The Prediction Workflow: From Cohorts to a Validated Model

The OHDSI toolkit provides a powerful and standardized workflow for prediction studies that ensures best practices are followed.

  1. Define the Prediction Problem with CohortConstructor: The first step is always to define your populations. For a prediction study, you need two key cohorts:
    • Target Cohort (T): The population you want to make predictions for (e.g., “patients newly diagnosed with atrial fibrillation”).
    • Outcome Cohort (O): The patients who experience the outcome you want to predict (e.g., “patients who have an ischemic stroke”).
  2. Build and Validate the Model with PatientLevelPrediction (PLP): Once your cohorts are defined, you use the PLP framework to handle the entire modeling pipeline. You provide the cohort IDs for T and O, and PLP orchestrates the rest:
    • Feature Extraction: PLP automatically generates thousands of potential predictor variables from the OMOP CDM for the patients in your target cohort.
    • Model Training: It trains a variety of machine learning models (e.g., LASSO-regularized logistic regression, gradient boosting) to learn the relationship between the features and the outcome.
    • Rigorous Evaluation: It automatically evaluates the model’s performance on a separate test set, providing key metrics like the Area Under the ROC Curve (AUC) and detailed calibration plots.
    • External Validation: Crucially, the framework is designed to make it easy to transport your final model and validate its performance on entirely new OMOP datasets from different hospitals or countries, which is the gold standard for proving a prediction model is robust and generalizable.

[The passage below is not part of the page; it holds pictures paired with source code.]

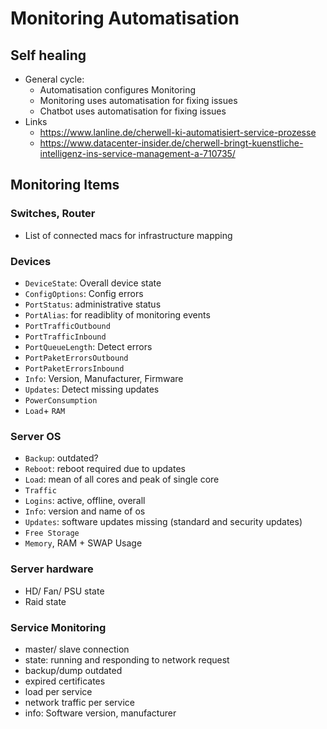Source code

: # Monitoring Automatisation
## Self healing
* General cycle:
    * Automatisation configures Monitoring
    * Monitoring uses automatisation for fixing issues
    * Chatbot uses automatisation for fixing issues
* Links
    * https://www.lanline.de/cherwell-ki-automatisiert-service-prozesse
    * https://www.datacenter-insider.de/cherwell-bringt-kuenstliche-intelligenz-ins-service-management-a-710735/

## Monitoring Items

### Switches, Router

* List of connected macs for infrastructure mapping

### Devices
* `DeviceState`: Overall device state      
* `ConfigOptions`: Config errors     
* `PortStatus`: administrative status               
* `PortAlias`: for readiblity of monitoring events
* `PortTrafficOutbound`
* `PortTrafficInbound`
* `PortQueueLength`: Detect errors
* `PortPaketErrorsOutbound`
* `PortPaketErrorsInbound`
* `Info`: Version, Manufacturer, Firmware
* `Updates`: Detect missing updates
* `PowerConsumption`
* `Load`+ `RAM`

### Server OS
* `Backup`: outdated?
* `Reboot`: reboot required due to updates
* `Load`: mean of all cores and peak of single core
* `Traffic`
* `Logins`: active, offline, overall
* `Info`: version and name of os
* `Updates`: software updates missing (standard and security updates)
* `Free Storage`
* `Memory`, RAM + SWAP Usage

### Server hardware
* HD/ Fan/ PSU state
* Raid state


### Service Monitoring
* master/ slave connection
* state: running and responding to network request
* backup/dump outdated
* expired certificates
* load per service
* network traffic per service
* info: Software version, manufacturer
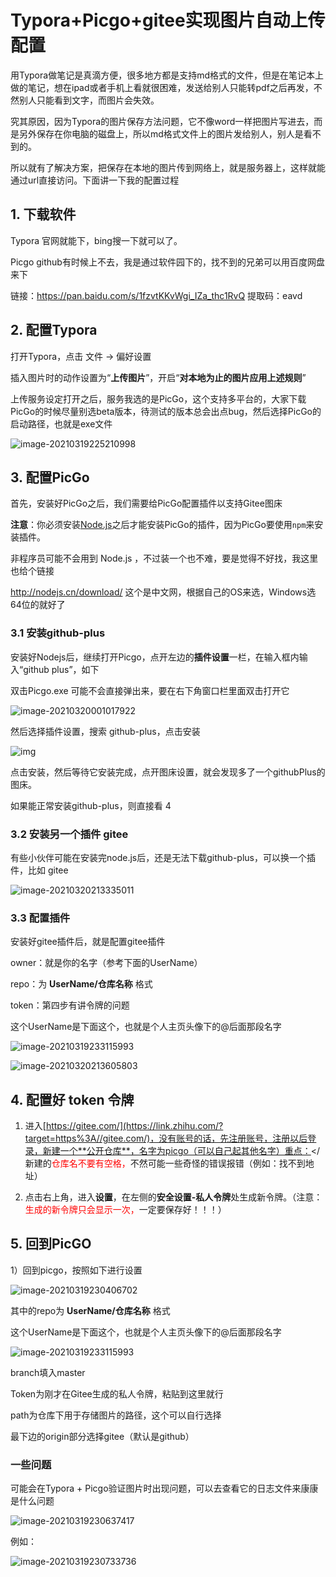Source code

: # Typora+Picgo+gitee实现图片自动上传配置

用Typora做笔记是真滴方便，很多地方都是支持md格式的文件，但是在笔记本上做的笔记，想在ipad或者手机上看就很困难，发送给别人只能转pdf之后再发，不然别人只能看到文字，而图片会失效。

究其原因，因为Typora的图片保存方法问题，它不像word一样把图片写进去，而是另外保存在你电脑的磁盘上，所以md格式文件上的图片发给别人，别人是看不到的。

所以就有了解决方案，把保存在本地的图片传到网络上，就是服务器上，这样就能通过url直接访问。下面讲一下我的配置过程



## 1. 下载软件

Typora 官网就能下，bing搜一下就可以了。

Picgo github有时候上不去，我是通过软件园下的，找不到的兄弟可以用百度网盘来下

链接：https://pan.baidu.com/s/1fzvtKKvWgi_IZa_thc1RvQ 
提取码：eavd 

## 2. 配置Typora

打开Typora，点击 文件 -> 偏好设置

插入图片时的动作设置为“**上传图片**”，开启“**对本地为止的图片应用上述规则**”

上传服务设定打开之后，服务我选的是PicGo，这个支持多平台的，大家下载PicGo的时候尽量别选beta版本，待测试的版本总会出点bug，然后选择PicGo的启动路径，也就是exe文件

![image-20210319225210998](https://happychan.oss-cn-shenzhen.aliyuncs.com/img/pic/20210319225211.png)

## 3. 配置PicGo

首先，安装好PicGo之后，我们需要给PicGo配置插件以支持Gitee图床

**注意**：你必须安装[Node.js](https://link.zhihu.com/?target=https%3A//nodejs.org/en/)之后才能安装PicGo的插件，因为PicGo要使用`npm`来安装插件。

非程序员可能不会用到 Node.js ，不过装一个也不难，要是觉得不好找，我这里也给个链接

http://nodejs.cn/download/ 这个是中文网，根据自己的OS来选，Windows选64位的就好了

### 3.1 安装github-plus

安装好Nodejs后，继续打开Picgo，点开左边的**插件设置**一栏，在输入框内输入“github plus”，如下

双击Picgo.exe 可能不会直接弹出来，要在右下角窗口栏里面双击打开它

![image-20210320001017922](https://happychan.oss-cn-shenzhen.aliyuncs.com/img/pic/20210320001017.png)

然后选择插件设置，搜索 github-plus，点击安装

![img](https://pic1.zhimg.com/80/v2-270b499aeadae15d014215b32b1204c8_720w.jpg)

点击安装，然后等待它安装完成，点开图床设置，就会发现多了一个githubPlus的图床。

如果能正常安装github-plus，则直接看 4

### 3.2 安装另一个插件 gitee

有些小伙伴可能在安装完node.js后，还是无法下载github-plus，可以换一个插件，比如 gitee

![image-20210320213335011](https://happychan.oss-cn-shenzhen.aliyuncs.com/img/pic/20210320213335.png)



### 3.3 配置插件

安装好gitee插件后，就是配置gitee插件

owner：就是你的名字（参考下面的UserName）

repo：为 **UserName/仓库名称** 格式

token：第四步有讲令牌的问题

这个UserName是下面这个，也就是个人主页头像下的@后面那段名字

![image-20210319233115993](https://happychan.oss-cn-shenzhen.aliyuncs.com/img/pic/20210319233116.png)

![image-20210320213605803](https://happychan.oss-cn-shenzhen.aliyuncs.com/img/pic/20210320213605.png)

## 4. 配置好 token 令牌

1. 进入[https://gitee.com/](https://link.zhihu.com/?target=https%3A//gitee.com/)，没有账号的话，先注册账号，注册以后登录，新建一个**公开仓库**，名字为picgo（可以自己起其他名字）重点：</新建的<font color='red'>仓库名不要有空格，</font>不然可能一些奇怪的错误报错（例如：找不到地址）

2. 点击右上角，进入**设置**，在左侧的**安全设置-私人令牌**处生成新令牌。（注意：<font color='red'>生成的新令牌只会显示一次，</font>一定要保存好！！！）

## 5. 回到PicGO

1）回到picgo，按照如下进行设置

![image-20210319230406702](https://happychan.oss-cn-shenzhen.aliyuncs.com/img/pic/20210319230406.png)

其中的repo为 **UserName/仓库名称** 格式

这个UserName是下面这个，也就是个人主页头像下的@后面那段名字

![image-20210319233115993](https://happychan.oss-cn-shenzhen.aliyuncs.com/img/pic/20210319233116.png)

branch填入master

Token为刚才在Gitee生成的私人令牌，粘贴到这里就行

path为仓库下用于存储图片的路径，这个可以自行选择

最下边的origin部分选择gitee（默认是github）



### 一些问题

可能会在Typora + Picgo验证图片时出现问题，可以去查看它的日志文件来康康是什么问题

![image-20210319230637417](https://happychan.oss-cn-shenzhen.aliyuncs.com/img/pic/20210319230637.png)

例如：

![image-20210319230733736](https://happychan.oss-cn-shenzhen.aliyuncs.com/img/pic/20210319230733.png)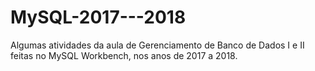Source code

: # MySQL-2017---2018
Algumas atividades da aula de Gerenciamento de Banco de Dados I e II feitas no MySQL Workbench, nos anos de 2017 a 2018.
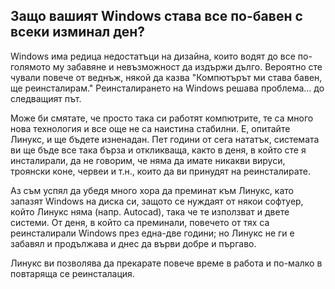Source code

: <?php require("../../entete.php"); ?> <?php require("../../base.php"); ?>

<div id="corps">

<h2>Защо вашият Windows става все по-бавен с всеки изминал ден?</h2>

<p>Windows има редица недостатъци на дизайна, които водят до все по-голямото му забавяне и невъзможност да издържи дълго. Вероятно сте чували повече от веднъж, някой да казва "Компютърът ми става бавен, ще реинсталирам." Реинсталирането на Windows решава проблема... до следващият път.</p>

<p>Може би смятате, че просто така си работят компютрите, те са много нова технология и все още не са наистина стабилни. Е, опитайте Линукс, и ще бъдете изненадан. Пет години от сега нататък, системата ви ще бъде все така бърза и откликваща, както в деня, в който сте я инсталирали, да не говорим, че няма да имате никакви вируси, троянски коне, червеи и т.н., които да ви принудят на реинсталирате.</p>

<p>Аз съм успял да убедя много хора да преминат към Линукс, като запазят Windows на диска си, защото се нуждаят от някои софтуер, който Линукс няма (напр. Autocad), така че те използват и двете системи. От деня, в който са преминали, повечето от тях са реинсталирали Windows през една-две години; но Линукс не ги е забавял и продължава и днес да върви добре и пъргаво.</p>

<p>Линукс ви позволява да прекарате повече време в работа и по-малко в повтаряща се реинсталация.</p>

</div>


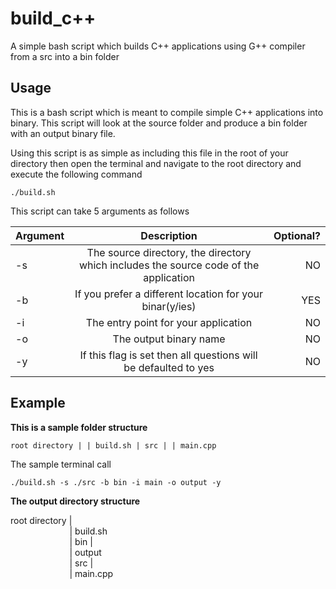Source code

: # build_c++
A simple bash script which builds C++ applications using G++ compiler from a src into a bin folder

## Usage
This is a bash script which is meant to compile simple C++ applications into binary. This script will look at the source folder and produce a bin folder with an output binary file.

Using this script is as simple as including this file in the root of your directory then open the terminal and navigate to the root directory and execute the following command

`./build.sh`

This script can take 5 arguments as follows

| Argument        | Description                         												  | Optional? |
| --------------- |:-------------------------------------------------------------------------------------:| ---------:|
| -s        	  | The source directory, the directory which includes the source code of the application |     NO    |
| -b              | If you prefer a different location for your binar(y/ies)                              |     YES   |
| -i              | The entry point for your application                                                  |     NO    |
| -o              | The output binary name                                                                |     NO    |
| -y              | If this flag is set then all questions will be defaulted to yes                       |     NO    |

## Example

**This is a sample folder structure**

`root directory |
               | build.sh
               | src |
               		 | main.cpp`

The sample terminal call

`./build.sh -s ./src -b bin -i main -o output -y`

**The output directory structure**

root directory | <br/>
&nbsp;&nbsp;&nbsp;&nbsp;&nbsp;&nbsp;&nbsp;&nbsp;&nbsp;&nbsp;&nbsp;&nbsp;&nbsp;&nbsp;&nbsp;&nbsp;&nbsp;&nbsp;&nbsp;&nbsp;&nbsp;&nbsp;&nbsp;&nbsp;| build.sh <br/>
&nbsp;&nbsp;&nbsp;&nbsp;&nbsp;&nbsp;&nbsp;&nbsp;&nbsp;&nbsp;&nbsp;&nbsp;&nbsp;&nbsp;&nbsp;&nbsp;&nbsp;&nbsp;&nbsp;&nbsp;&nbsp;&nbsp;&nbsp;&nbsp;| bin | <br/>
&nbsp;&nbsp;&nbsp;&nbsp;&nbsp;&nbsp;&nbsp;&nbsp;&nbsp;&nbsp;&nbsp;&nbsp;&nbsp;&nbsp;&nbsp;&nbsp;&nbsp;&nbsp;&nbsp;&nbsp;&nbsp;&nbsp;&nbsp;&nbsp;| output <br/>
&nbsp;&nbsp;&nbsp;&nbsp;&nbsp;&nbsp;&nbsp;&nbsp;&nbsp;&nbsp;&nbsp;&nbsp;&nbsp;&nbsp;&nbsp;&nbsp;&nbsp;&nbsp;&nbsp;&nbsp;&nbsp;&nbsp;&nbsp;&nbsp;| src | <br/>
&nbsp;&nbsp;&nbsp;&nbsp;&nbsp;&nbsp;&nbsp;&nbsp;&nbsp;&nbsp;&nbsp;&nbsp;&nbsp;&nbsp;&nbsp;&nbsp;&nbsp;&nbsp;&nbsp;&nbsp;&nbsp;&nbsp;&nbsp;&nbsp;| main.cpp <br/>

In summary, CohortConstructor is your tool for defining the “who” and “what” of your prediction question, and PatientLevelPrediction is your specialized framework for building and rigorously validating the model itself.

Phenotype Development and Validation

Research Goal: To ensure that the way we define a disease or condition in the database is clinically accurate and valid. This is a foundational quality-control step for all other analyses.

  • Clinical Questions:
    • “Does my algorithm for identifying ‘myocardial infarction’ in this database correctly capture the true cases?”
    • “What is the positive predictive value (PPV) of my cohort definition compared to a gold standard?”
  • Primary Tool: PhenotypeR
    • This package is a specialized diagnostic toolkit designed to rigorously test and validate your phenotype definitions, ensuring your study is built on a solid foundation.